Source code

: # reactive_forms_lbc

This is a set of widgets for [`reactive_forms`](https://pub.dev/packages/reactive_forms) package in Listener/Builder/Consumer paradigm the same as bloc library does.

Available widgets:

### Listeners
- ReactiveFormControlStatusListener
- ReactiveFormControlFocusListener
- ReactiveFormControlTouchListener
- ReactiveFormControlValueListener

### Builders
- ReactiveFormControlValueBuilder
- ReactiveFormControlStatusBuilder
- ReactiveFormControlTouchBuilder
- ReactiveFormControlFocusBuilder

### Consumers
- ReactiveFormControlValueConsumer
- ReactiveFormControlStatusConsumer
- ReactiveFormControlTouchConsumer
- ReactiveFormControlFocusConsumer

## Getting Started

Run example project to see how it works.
....................
-- Try it --
For this exercise, find all lines in the records containing the word "widgets" and copy them.

-- Answer --
This is a set of widgets for [`reactive_forms`](https://pub.dev/packages/reactive_forms) package in Listener/Builder/Consumer paradigm the same as bloc library does.
Available widgets:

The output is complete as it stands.